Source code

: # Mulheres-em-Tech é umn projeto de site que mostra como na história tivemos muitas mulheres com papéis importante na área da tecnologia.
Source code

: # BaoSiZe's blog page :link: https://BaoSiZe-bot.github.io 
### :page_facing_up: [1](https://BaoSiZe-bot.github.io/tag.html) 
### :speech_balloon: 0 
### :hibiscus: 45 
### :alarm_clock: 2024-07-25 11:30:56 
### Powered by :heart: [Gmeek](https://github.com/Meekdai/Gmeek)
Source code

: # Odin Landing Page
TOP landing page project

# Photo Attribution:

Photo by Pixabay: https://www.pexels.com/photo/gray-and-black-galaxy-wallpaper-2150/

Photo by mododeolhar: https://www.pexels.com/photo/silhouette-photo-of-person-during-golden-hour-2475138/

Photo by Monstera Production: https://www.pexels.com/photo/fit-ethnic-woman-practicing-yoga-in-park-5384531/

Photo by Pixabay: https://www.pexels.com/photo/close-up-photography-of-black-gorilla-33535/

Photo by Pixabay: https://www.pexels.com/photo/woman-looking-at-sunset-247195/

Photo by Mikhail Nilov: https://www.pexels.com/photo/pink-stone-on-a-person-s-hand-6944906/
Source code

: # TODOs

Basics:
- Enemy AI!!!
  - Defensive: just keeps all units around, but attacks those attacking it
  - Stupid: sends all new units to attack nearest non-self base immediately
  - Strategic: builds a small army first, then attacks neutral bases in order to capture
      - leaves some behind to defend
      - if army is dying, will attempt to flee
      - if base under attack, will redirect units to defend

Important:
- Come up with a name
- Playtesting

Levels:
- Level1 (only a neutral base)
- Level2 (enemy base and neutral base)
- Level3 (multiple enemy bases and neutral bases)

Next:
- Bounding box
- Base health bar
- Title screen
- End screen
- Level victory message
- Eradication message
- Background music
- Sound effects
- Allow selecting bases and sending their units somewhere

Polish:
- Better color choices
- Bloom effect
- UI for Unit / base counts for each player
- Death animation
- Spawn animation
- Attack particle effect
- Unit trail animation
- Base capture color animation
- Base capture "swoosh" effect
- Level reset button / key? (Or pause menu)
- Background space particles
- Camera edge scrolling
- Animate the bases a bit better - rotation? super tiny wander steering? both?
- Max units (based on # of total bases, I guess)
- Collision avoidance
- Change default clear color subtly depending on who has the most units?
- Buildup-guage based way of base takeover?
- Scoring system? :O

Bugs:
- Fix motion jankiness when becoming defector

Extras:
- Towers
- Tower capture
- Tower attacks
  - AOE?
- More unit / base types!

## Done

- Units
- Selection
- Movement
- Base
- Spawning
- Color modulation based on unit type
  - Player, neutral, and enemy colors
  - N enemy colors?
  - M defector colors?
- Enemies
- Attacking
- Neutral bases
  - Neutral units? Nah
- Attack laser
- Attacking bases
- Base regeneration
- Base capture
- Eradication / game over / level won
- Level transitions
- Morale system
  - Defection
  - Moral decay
-------------------------
=== TASK PROMPT ===
Give a verbatim copy of the material above.

=== ANSWER FOR THE TASK ===
Source code

: # Mulheres-em-Tech é umn projeto de site que mostra como na história tivemos muitas mulheres com papéis importante na área da tecnologia.
Source code

: # BaoSiZe's blog page :link: https://BaoSiZe-bot.github.io 
### :page_facing_up: [1](https://BaoSiZe-bot.github.io/tag.html) 
### :speech_balloon: 0 
### :hibiscus: 45 
### :alarm_clock: 2024-07-25 11:30:56 
### Powered by :heart: [Gmeek](https://github.com/Meekdai/Gmeek)
Source code

: # Odin Landing Page
TOP landing page project

# Photo Attribution:

Photo by Pixabay: https://www.pexels.com/photo/gray-and-black-galaxy-wallpaper-2150/

Photo by mododeolhar: https://www.pexels.com/photo/silhouette-photo-of-person-during-golden-hour-2475138/

Photo by Monstera Production: https://www.pexels.com/photo/fit-ethnic-woman-practicing-yoga-in-park-5384531/

Photo by Pixabay: https://www.pexels.com/photo/close-up-photography-of-black-gorilla-33535/

Photo by Pixabay: https://www.pexels.com/photo/woman-looking-at-sunset-247195/

Photo by Mikhail Nilov: https://www.pexels.com/photo/pink-stone-on-a-person-s-hand-6944906/
Source code

: # TODOs

Basics:
- Enemy AI!!!
  - Defensive: just keeps all units around, but attacks those attacking it
  - Stupid: sends all new units to attack nearest non-self base immediately
  - Strategic: builds a small army first, then attacks neutral bases in order to capture
      - leaves some behind to defend
      - if army is dying, will attempt to flee
      - if base under attack, will redirect units to defend

Important:
- Come up with a name
- Playtesting

Levels:
- Level1 (only a neutral base)
- Level2 (enemy base and neutral base)
- Level3 (multiple enemy bases and neutral bases)

Next:
- Bounding box
- Base health bar
- Title screen
- End screen
- Level victory message
- Eradication message
- Background music
- Sound effects
- Allow selecting bases and sending their units somewhere

Polish:
- Better color choices
- Bloom effect
- UI for Unit / base counts for each player
- Death animation
- Spawn animation
- Attack particle effect
- Unit trail animation
- Base capture color animation
- Base capture "swoosh" effect
- Level reset button / key? (Or pause menu)
- Background space particles
- Camera edge scrolling
- Animate the bases a bit better - rotation? super tiny wander steering? both?
- Max units (based on # of total bases, I guess)
- Collision avoidance
- Change default clear color subtly depending on who has the most units?
- Buildup-guage based way of base takeover?
- Scoring system? :O

Bugs:
- Fix motion jankiness when becoming defector

Extras:
- Towers
- Tower capture
- Tower attacks
  - AOE?
- More unit / base types!

## Done

- Units
- Selection
- Movement
- Base
- Spawning
- Color modulation based on unit type
  - Player, neutral, and enemy colors
  - N enemy colors?
  - M defector colors?
- Enemies
- Attacking
- Neutral bases
  - Neutral units? Nah
- Attack laser
- Attacking bases
- Base regeneration
- Base capture
- Eradication / game over / level won
- Level transitions
- Morale system
  - Defection
  - Moral decay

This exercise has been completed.